What is Cascading Style Sheets Level 2 (CSS2)?
Cascading Style Sheets Level 2 (CSS2) is the second version of Cascading Style Sheets developed by W3C. It is a declarative language used to improve markup skipping language. CSS2 is a subset of Cascading Style Sheets Level 1 and offers advanced features such as
:
- Media types concept
- Aurale style sheets
- Features for internationalization
- Extended font selection
- Automatic numbering and generated content
- cursor
- Dynamic contours
- Ability to control content overflow, clipping
- Absolute, fixed and relative positioning
- Extended dialing mechanism
Currently, W3C does not offer CSS2 recommendations. CSS2 is backwards compatible, so all valid CSS1s are also CSS2.
Compared to CSS1, which was short and to the point, CSS2 was extensive. CSS2 has the following main features:
Aurale Style Sheets: New style properties for defining the acoustic style sheet for documents.

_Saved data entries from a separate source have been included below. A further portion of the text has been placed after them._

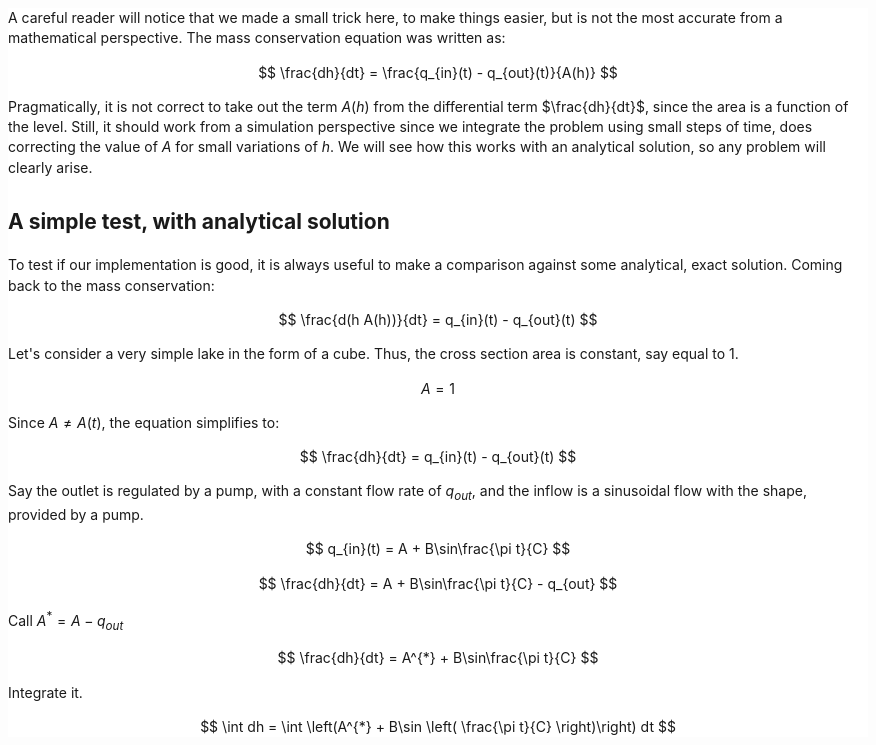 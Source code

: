 A careful reader will notice that we made a small trick here, to make things easier, but is not the most accurate from a mathematical perspective. The mass conservation equation was written as:

$$
\frac{dh}{dt} = \frac{q_{in}(t) - q_{out}(t)}{A(h)}
$$

Pragmatically, it is not correct to take out the term $A(h)$ from the differential term $\frac{dh}{dt}$, since the area is a function of the level. Still, it should work from a simulation perspective since we integrate the problem using small steps of time, does correcting the value of $A$ for small variations of $h$. We will see how this works with an analytical solution, so any problem will clearly arise.

## A simple test, with analytical solution

To test if our implementation is good, it is always useful to make a comparison against some analytical, exact solution. Coming back to the mass conservation:

$$
\frac{d(h A(h))}{dt} = q_{in}(t) - q_{out}(t)
$$

Let's consider a very simple lake in the form of a cube. Thus, the cross section area is constant, say equal to 1.

$$
A = 1
$$

Since $A \neq A(t)$, the equation simplifies to:

$$
\frac{dh}{dt} = q_{in}(t) - q_{out}(t)
$$

Say the outlet is regulated by a pump, with a constant flow rate of $q_{out}$, and the inflow is a sinusoidal flow with the shape, provided by a pump.

$$
q_{in}(t) = A + B\sin\frac{\pi t}{C}
$$

$$
\frac{dh}{dt} = A + B\sin\frac{\pi t}{C} - q_{out}
$$

Call $A^{*} = A - q_{out}$

$$
\frac{dh}{dt} = A^{*} + B\sin\frac{\pi t}{C}
$$

Integrate it.

$$
\int dh = \int \left(A^{*} + B\sin \left( \frac{\pi t}{C} \right)\right) dt
$$
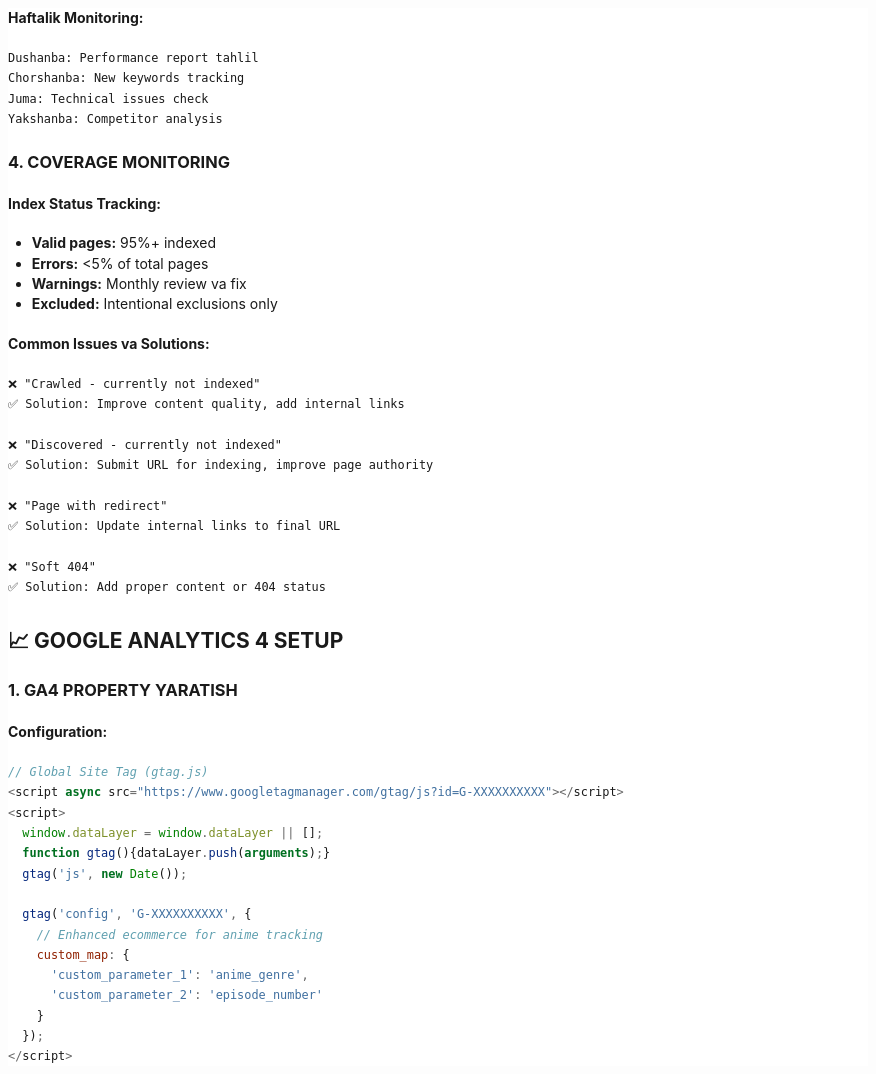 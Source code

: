 #### Haftalik Monitoring:
```
Dushanba: Performance report tahlil
Chorshanba: New keywords tracking
Juma: Technical issues check
Yakshanba: Competitor analysis
```

### 4. COVERAGE MONITORING

#### Index Status Tracking:
- **Valid pages:** 95%+ indexed
- **Errors:** <5% of total pages
- **Warnings:** Monthly review va fix
- **Excluded:** Intentional exclusions only

#### Common Issues va Solutions:
```
❌ "Crawled - currently not indexed"
✅ Solution: Improve content quality, add internal links

❌ "Discovered - currently not indexed"  
✅ Solution: Submit URL for indexing, improve page authority

❌ "Page with redirect"
✅ Solution: Update internal links to final URL

❌ "Soft 404"
✅ Solution: Add proper content or 404 status
```

## 📈 GOOGLE ANALYTICS 4 SETUP

### 1. GA4 PROPERTY YARATISH

#### Configuration:
```javascript
// Global Site Tag (gtag.js)
<script async src="https://www.googletagmanager.com/gtag/js?id=G-XXXXXXXXXX"></script>
<script>
  window.dataLayer = window.dataLayer || [];
  function gtag(){dataLayer.push(arguments);}
  gtag('js', new Date());
  
  gtag('config', 'G-XXXXXXXXXX', {
    // Enhanced ecommerce for anime tracking
    custom_map: {
      'custom_parameter_1': 'anime_genre',
      'custom_parameter_2': 'episode_number'
    }
  });
</script>
```
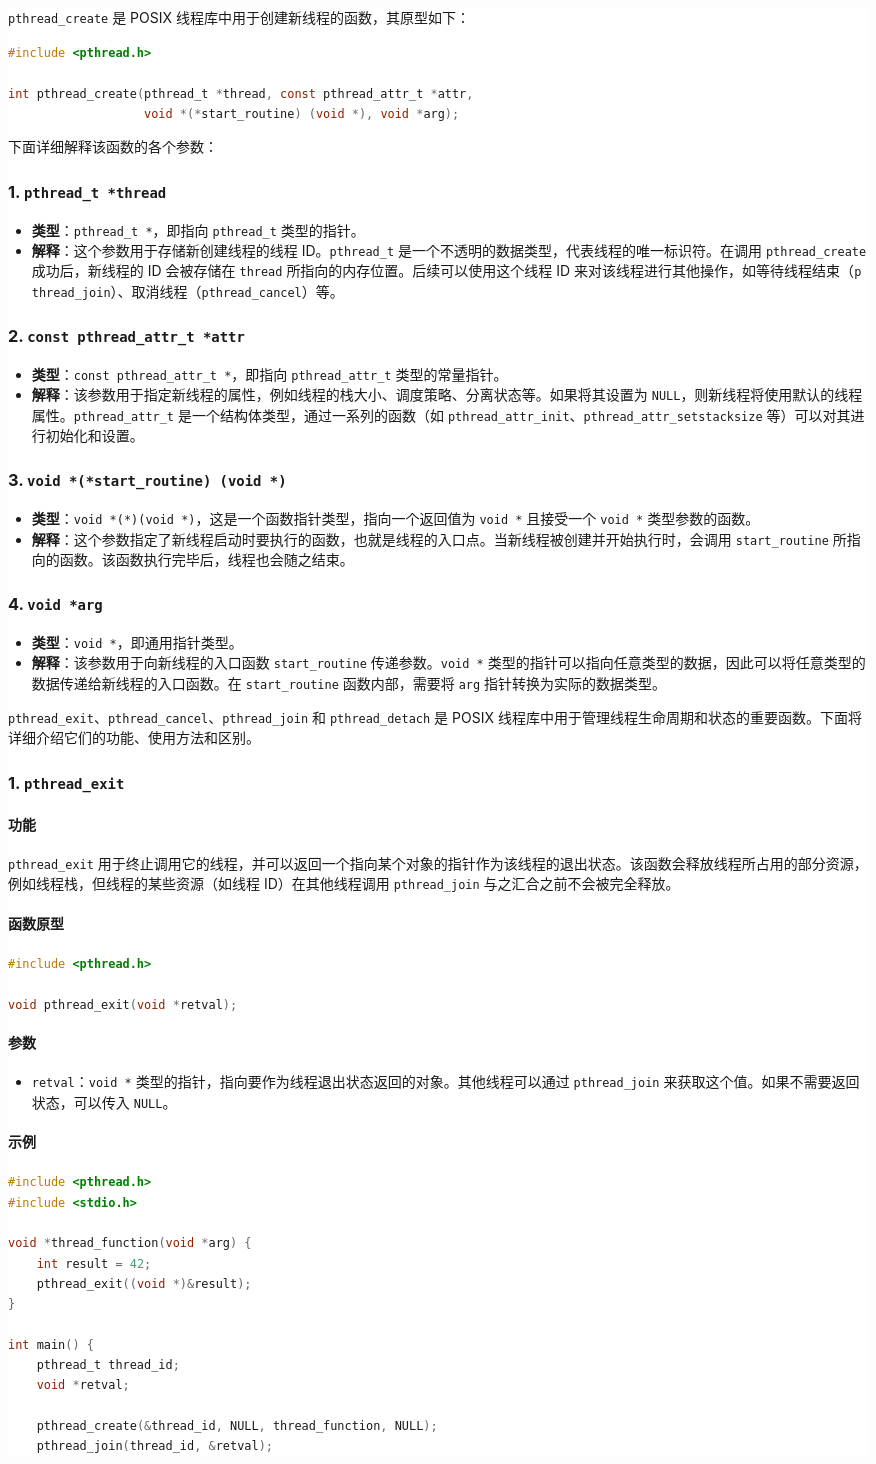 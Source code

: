 `pthread_create` 是 POSIX 线程库中用于创建新线程的函数，其原型如下：

```c
#include <pthread.h>

int pthread_create(pthread_t *thread, const pthread_attr_t *attr,
                   void *(*start_routine) (void *), void *arg);
```

下面详细解释该函数的各个参数：

### 1. `pthread_t *thread`
- **类型**：`pthread_t *`，即指向 `pthread_t` 类型的指针。
- **解释**：这个参数用于存储新创建线程的线程 ID。`pthread_t` 是一个不透明的数据类型，代表线程的唯一标识符。在调用 `pthread_create` 成功后，新线程的 ID 会被存储在 `thread` 所指向的内存位置。后续可以使用这个线程 ID 来对该线程进行其他操作，如等待线程结束（`pthread_join`）、取消线程（`pthread_cancel`）等。

### 2. `const pthread_attr_t *attr`
- **类型**：`const pthread_attr_t *`，即指向 `pthread_attr_t` 类型的常量指针。
- **解释**：该参数用于指定新线程的属性，例如线程的栈大小、调度策略、分离状态等。如果将其设置为 `NULL`，则新线程将使用默认的线程属性。`pthread_attr_t` 是一个结构体类型，通过一系列的函数（如 `pthread_attr_init`、`pthread_attr_setstacksize` 等）可以对其进行初始化和设置。

### 3. `void *(*start_routine) (void *)`
- **类型**：`void *(*)(void *)`，这是一个函数指针类型，指向一个返回值为 `void *` 且接受一个 `void *` 类型参数的函数。
- **解释**：这个参数指定了新线程启动时要执行的函数，也就是线程的入口点。当新线程被创建并开始执行时，会调用 `start_routine` 所指向的函数。该函数执行完毕后，线程也会随之结束。

### 4. `void *arg`
- **类型**：`void *`，即通用指针类型。
- **解释**：该参数用于向新线程的入口函数 `start_routine` 传递参数。`void *` 类型的指针可以指向任意类型的数据，因此可以将任意类型的数据传递给新线程的入口函数。在 `start_routine` 函数内部，需要将 `arg` 指针转换为实际的数据类型。


`pthread_exit`、`pthread_cancel`、`pthread_join` 和 `pthread_detach` 是 POSIX 线程库中用于管理线程生命周期和状态的重要函数。下面将详细介绍它们的功能、使用方法和区别。

### 1. `pthread_exit`
#### 功能
`pthread_exit` 用于终止调用它的线程，并可以返回一个指向某个对象的指针作为该线程的退出状态。该函数会释放线程所占用的部分资源，例如线程栈，但线程的某些资源（如线程 ID）在其他线程调用 `pthread_join` 与之汇合之前不会被完全释放。

#### 函数原型
```c
#include <pthread.h>

void pthread_exit(void *retval);
```

#### 参数
- `retval`：`void *` 类型的指针，指向要作为线程退出状态返回的对象。其他线程可以通过 `pthread_join` 来获取这个值。如果不需要返回状态，可以传入 `NULL`。

#### 示例
```c
#include <pthread.h>
#include <stdio.h>

void *thread_function(void *arg) {
    int result = 42;
    pthread_exit((void *)&result);
}

int main() {
    pthread_t thread_id;
    void *retval;

    pthread_create(&thread_id, NULL, thread_function, NULL);
    pthread_join(thread_id, &retval);
``` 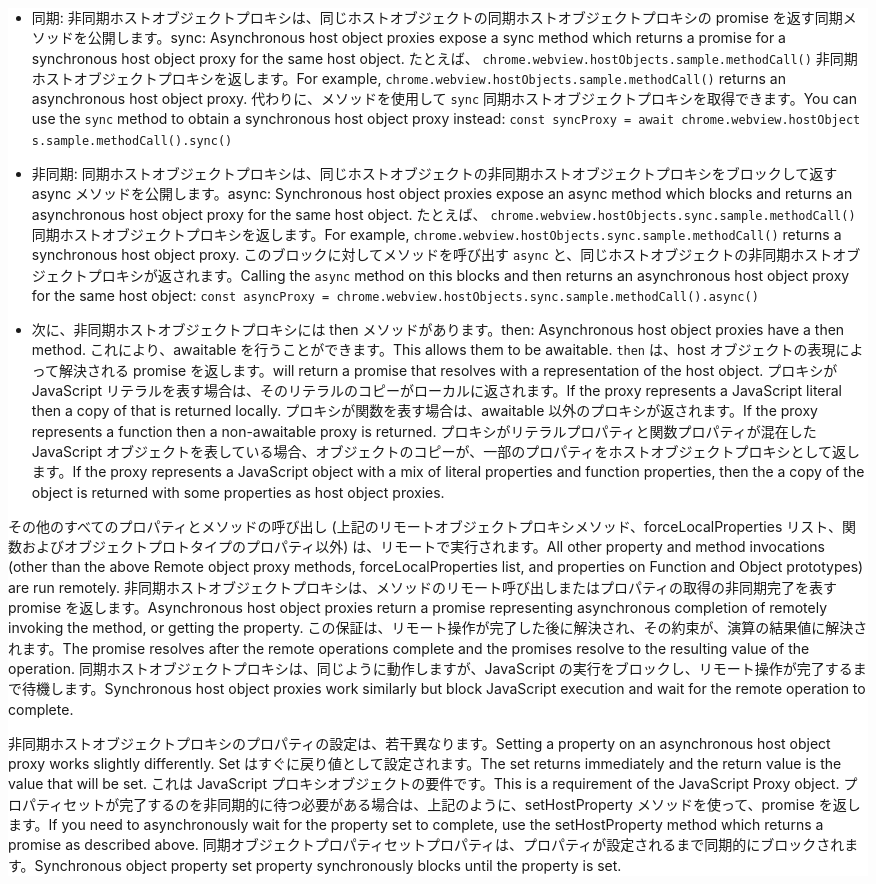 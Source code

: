 * <span data-ttu-id="5a3b7-329">同期: 非同期ホストオブジェクトプロキシは、同じホストオブジェクトの同期ホストオブジェクトプロキシの promise を返す同期メソッドを公開します。</span><span class="sxs-lookup"><span data-stu-id="5a3b7-329">sync: Asynchronous host object proxies expose a sync method which returns a promise for a synchronous host object proxy for the same host object.</span></span> <span data-ttu-id="5a3b7-330">たとえば、 `chrome.webview.hostObjects.sample.methodCall()` 非同期ホストオブジェクトプロキシを返します。</span><span class="sxs-lookup"><span data-stu-id="5a3b7-330">For example, `chrome.webview.hostObjects.sample.methodCall()` returns an asynchronous host object proxy.</span></span> <span data-ttu-id="5a3b7-331">代わりに、メソッドを使用して `sync` 同期ホストオブジェクトプロキシを取得できます。</span><span class="sxs-lookup"><span data-stu-id="5a3b7-331">You can use the `sync` method to obtain a synchronous host object proxy instead:</span></span> `const syncProxy = await chrome.webview.hostObjects.sample.methodCall().sync()`

* <span data-ttu-id="5a3b7-332">非同期: 同期ホストオブジェクトプロキシは、同じホストオブジェクトの非同期ホストオブジェクトプロキシをブロックして返す async メソッドを公開します。</span><span class="sxs-lookup"><span data-stu-id="5a3b7-332">async: Synchronous host object proxies expose an async method which blocks and returns an asynchronous host object proxy for the same host object.</span></span> <span data-ttu-id="5a3b7-333">たとえば、 `chrome.webview.hostObjects.sync.sample.methodCall()` 同期ホストオブジェクトプロキシを返します。</span><span class="sxs-lookup"><span data-stu-id="5a3b7-333">For example, `chrome.webview.hostObjects.sync.sample.methodCall()` returns a synchronous host object proxy.</span></span> <span data-ttu-id="5a3b7-334">このブロックに対してメソッドを呼び出す `async` と、同じホストオブジェクトの非同期ホストオブジェクトプロキシが返されます。</span><span class="sxs-lookup"><span data-stu-id="5a3b7-334">Calling the `async` method on this blocks and then returns an asynchronous host object proxy for the same host object:</span></span> `const asyncProxy = chrome.webview.hostObjects.sync.sample.methodCall().async()`

* <span data-ttu-id="5a3b7-335">次に、非同期ホストオブジェクトプロキシには then メソッドがあります。</span><span class="sxs-lookup"><span data-stu-id="5a3b7-335">then: Asynchronous host object proxies have a then method.</span></span> <span data-ttu-id="5a3b7-336">これにより、awaitable を行うことができます。</span><span class="sxs-lookup"><span data-stu-id="5a3b7-336">This allows them to be awaitable.</span></span> `then` <span data-ttu-id="5a3b7-337">は、host オブジェクトの表現によって解決される promise を返します。</span><span class="sxs-lookup"><span data-stu-id="5a3b7-337">will return a promise that resolves with a representation of the host object.</span></span> <span data-ttu-id="5a3b7-338">プロキシが JavaScript リテラルを表す場合は、そのリテラルのコピーがローカルに返されます。</span><span class="sxs-lookup"><span data-stu-id="5a3b7-338">If the proxy represents a JavaScript literal then a copy of that is returned locally.</span></span> <span data-ttu-id="5a3b7-339">プロキシが関数を表す場合は、awaitable 以外のプロキシが返されます。</span><span class="sxs-lookup"><span data-stu-id="5a3b7-339">If the proxy represents a function then a non-awaitable proxy is returned.</span></span> <span data-ttu-id="5a3b7-340">プロキシがリテラルプロパティと関数プロパティが混在した JavaScript オブジェクトを表している場合、オブジェクトのコピーが、一部のプロパティをホストオブジェクトプロキシとして返します。</span><span class="sxs-lookup"><span data-stu-id="5a3b7-340">If the proxy represents a JavaScript object with a mix of literal properties and function properties, then the a copy of the object is returned with some properties as host object proxies.</span></span>

<span data-ttu-id="5a3b7-341">その他のすべてのプロパティとメソッドの呼び出し (上記のリモートオブジェクトプロキシメソッド、forceLocalProperties リスト、関数およびオブジェクトプロトタイプのプロパティ以外) は、リモートで実行されます。</span><span class="sxs-lookup"><span data-stu-id="5a3b7-341">All other property and method invocations (other than the above Remote object proxy methods, forceLocalProperties list, and properties on Function and Object prototypes) are run remotely.</span></span> <span data-ttu-id="5a3b7-342">非同期ホストオブジェクトプロキシは、メソッドのリモート呼び出しまたはプロパティの取得の非同期完了を表す promise を返します。</span><span class="sxs-lookup"><span data-stu-id="5a3b7-342">Asynchronous host object proxies return a promise representing asynchronous completion of remotely invoking the method, or getting the property.</span></span> <span data-ttu-id="5a3b7-343">この保証は、リモート操作が完了した後に解決され、その約束が、演算の結果値に解決されます。</span><span class="sxs-lookup"><span data-stu-id="5a3b7-343">The promise resolves after the remote operations complete and the promises resolve to the resulting value of the operation.</span></span> <span data-ttu-id="5a3b7-344">同期ホストオブジェクトプロキシは、同じように動作しますが、JavaScript の実行をブロックし、リモート操作が完了するまで待機します。</span><span class="sxs-lookup"><span data-stu-id="5a3b7-344">Synchronous host object proxies work similarly but block JavaScript execution and wait for the remote operation to complete.</span></span>

<span data-ttu-id="5a3b7-345">非同期ホストオブジェクトプロキシのプロパティの設定は、若干異なります。</span><span class="sxs-lookup"><span data-stu-id="5a3b7-345">Setting a property on an asynchronous host object proxy works slightly differently.</span></span> <span data-ttu-id="5a3b7-346">Set はすぐに戻り値として設定されます。</span><span class="sxs-lookup"><span data-stu-id="5a3b7-346">The set returns immediately and the return value is the value that will be set.</span></span> <span data-ttu-id="5a3b7-347">これは JavaScript プロキシオブジェクトの要件です。</span><span class="sxs-lookup"><span data-stu-id="5a3b7-347">This is a requirement of the JavaScript Proxy object.</span></span> <span data-ttu-id="5a3b7-348">プロパティセットが完了するのを非同期的に待つ必要がある場合は、上記のように、setHostProperty メソッドを使って、promise を返します。</span><span class="sxs-lookup"><span data-stu-id="5a3b7-348">If you need to asynchronously wait for the property set to complete, use the setHostProperty method which returns a promise as described above.</span></span> <span data-ttu-id="5a3b7-349">同期オブジェクトプロパティセットプロパティは、プロパティが設定されるまで同期的にブロックされます。</span><span class="sxs-lookup"><span data-stu-id="5a3b7-349">Synchronous object property set property synchronously blocks until the property is set.</span></span>
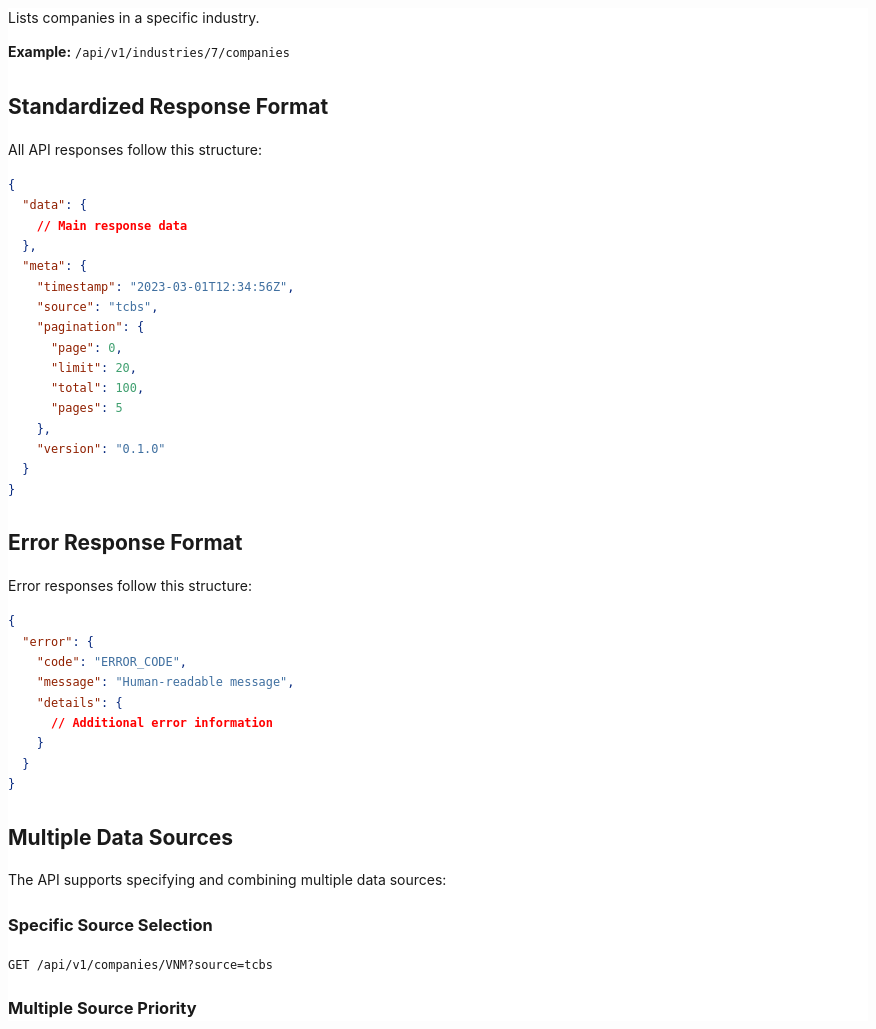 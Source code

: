 Lists companies in a specific industry.

**Example:** `/api/v1/industries/7/companies`

## Standardized Response Format

All API responses follow this structure:

```json
{
  "data": {
    // Main response data
  },
  "meta": {
    "timestamp": "2023-03-01T12:34:56Z",
    "source": "tcbs",
    "pagination": {
      "page": 0,
      "limit": 20,
      "total": 100,
      "pages": 5
    },
    "version": "0.1.0"
  }
}
```

## Error Response Format

Error responses follow this structure:

```json
{
  "error": {
    "code": "ERROR_CODE",
    "message": "Human-readable message",
    "details": {
      // Additional error information
    }
  }
}
```

## Multiple Data Sources

The API supports specifying and combining multiple data sources:

### Specific Source Selection

```
GET /api/v1/companies/VNM?source=tcbs
```

### Multiple Source Priority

Paging: Definition of how pages should be displayed or printed. This enabled cropping, registration of marks, and other layout features.
Media types: CSS2 introduced different style rules for different media types.
International Accessibility Features: More list styles were available for international documents. This included bidirectional text support as well as language sensitive quotation marks
.
Font: More fonts have been defined and can be used.
Positioning: CSS2 introduced the relative, absolute positioning and the determination of the placement in a document. That really helped the continuous media.
Cursor: CSS2 defines the way the cursor reacts to various actions.